» **Entries provided**
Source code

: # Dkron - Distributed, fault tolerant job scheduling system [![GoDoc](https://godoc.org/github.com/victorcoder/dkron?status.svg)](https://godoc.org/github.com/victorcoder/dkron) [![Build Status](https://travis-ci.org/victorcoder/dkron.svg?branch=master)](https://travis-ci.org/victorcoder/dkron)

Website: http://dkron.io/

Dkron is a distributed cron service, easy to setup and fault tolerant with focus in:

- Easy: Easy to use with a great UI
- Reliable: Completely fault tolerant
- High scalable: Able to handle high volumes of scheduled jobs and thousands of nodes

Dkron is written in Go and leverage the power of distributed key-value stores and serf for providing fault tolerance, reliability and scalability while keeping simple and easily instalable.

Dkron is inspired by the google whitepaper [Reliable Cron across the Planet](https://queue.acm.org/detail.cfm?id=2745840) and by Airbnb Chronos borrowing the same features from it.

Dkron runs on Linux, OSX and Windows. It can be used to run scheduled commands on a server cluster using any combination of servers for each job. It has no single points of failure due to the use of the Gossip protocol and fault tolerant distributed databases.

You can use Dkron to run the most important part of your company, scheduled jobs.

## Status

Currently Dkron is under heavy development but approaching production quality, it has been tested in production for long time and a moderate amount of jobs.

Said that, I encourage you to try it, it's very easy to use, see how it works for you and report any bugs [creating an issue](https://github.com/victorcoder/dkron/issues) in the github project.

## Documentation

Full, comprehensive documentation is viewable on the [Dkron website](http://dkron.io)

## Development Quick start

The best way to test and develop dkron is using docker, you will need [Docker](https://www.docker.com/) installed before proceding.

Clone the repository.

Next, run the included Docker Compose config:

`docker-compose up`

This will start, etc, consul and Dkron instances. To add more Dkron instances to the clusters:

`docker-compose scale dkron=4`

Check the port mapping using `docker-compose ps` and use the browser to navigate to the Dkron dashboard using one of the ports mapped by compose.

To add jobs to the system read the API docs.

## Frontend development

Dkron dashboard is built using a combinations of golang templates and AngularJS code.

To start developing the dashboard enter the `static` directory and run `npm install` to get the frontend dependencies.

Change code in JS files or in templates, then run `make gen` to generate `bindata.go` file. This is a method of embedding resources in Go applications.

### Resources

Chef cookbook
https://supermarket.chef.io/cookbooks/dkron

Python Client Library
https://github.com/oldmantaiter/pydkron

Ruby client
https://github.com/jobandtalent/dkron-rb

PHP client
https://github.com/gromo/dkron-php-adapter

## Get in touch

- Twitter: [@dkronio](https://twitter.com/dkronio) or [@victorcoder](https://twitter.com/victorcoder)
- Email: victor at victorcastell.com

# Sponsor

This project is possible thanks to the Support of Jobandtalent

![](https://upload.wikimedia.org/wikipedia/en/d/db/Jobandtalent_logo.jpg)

» **Work request**
Every line of the data must be written out again word for word.

» **Solved exercise**
Source code

: # Dkron - Distributed, fault tolerant job scheduling system [![GoDoc](https://godoc.org/github.com/victorcoder/dkron?status.svg)](https://godoc.org/github.com/victorcoder/dkron) [![Build Status](https://travis-ci.org/victorcoder/dkron.svg?branch=master)](https://travis-ci.org/victorcoder/dkron)

Website: http://dkron.io/

Dkron is a distributed cron service, easy to setup and fault tolerant with focus in:

- Easy: Easy to use with a great UI
- Reliable: Completely fault tolerant
- High scalable: Able to handle high volumes of scheduled jobs and thousands of nodes

Dkron is written in Go and leverage the power of distributed key-value stores and serf for providing fault tolerance, reliability and scalability while keeping simple and easily instalable.

Dkron is inspired by the google whitepaper [Reliable Cron across the Planet](https://queue.acm.org/detail.cfm?id=2745840) and by Airbnb Chronos borrowing the same features from it.

Dkron runs on Linux, OSX and Windows. It can be used to run scheduled commands on a server cluster using any combination of servers for each job. It has no single points of failure due to the use of the Gossip protocol and fault tolerant distributed databases.

You can use Dkron to run the most important part of your company, scheduled jobs.

## Status

Currently Dkron is under heavy development but approaching production quality, it has been tested in production for long time and a moderate amount of jobs.

Said that, I encourage you to try it, it's very easy to use, see how it works for you and report any bugs [creating an issue](https://github.com/victorcoder/dkron/issues) in the github project.

## Documentation

Full, comprehensive documentation is viewable on the [Dkron website](http://dkron.io)

## Development Quick start

The best way to test and develop dkron is using docker, you will need [Docker](https://www.docker.com/) installed before proceding.

Clone the repository.

Next, run the included Docker Compose config:

`docker-compose up`

This will start, etc, consul and Dkron instances. To add more Dkron instances to the clusters:

`docker-compose scale dkron=4`

Check the port mapping using `docker-compose ps` and use the browser to navigate to the Dkron dashboard using one of the ports mapped by compose.

To add jobs to the system read the API docs.

## Frontend development

Dkron dashboard is built using a combinations of golang templates and AngularJS code.

To start developing the dashboard enter the `static` directory and run `npm install` to get the frontend dependencies.

Change code in JS files or in templates, then run `make gen` to generate `bindata.go` file. This is a method of embedding resources in Go applications.

### Resources

Chef cookbook
https://supermarket.chef.io/cookbooks/dkron

Python Client Library
https://github.com/oldmantaiter/pydkron

Ruby client
https://github.com/jobandtalent/dkron-rb

PHP client
https://github.com/gromo/dkron-php-adapter

## Get in touch

- Twitter: [@dkronio](https://twitter.com/dkronio) or [@victorcoder](https://twitter.com/victorcoder)
- Email: victor at victorcastell.com

# Sponsor

This project is possible thanks to the Support of Jobandtalent

![](https://upload.wikimedia.org/wikipedia/en/d/db/Jobandtalent_logo.jpg)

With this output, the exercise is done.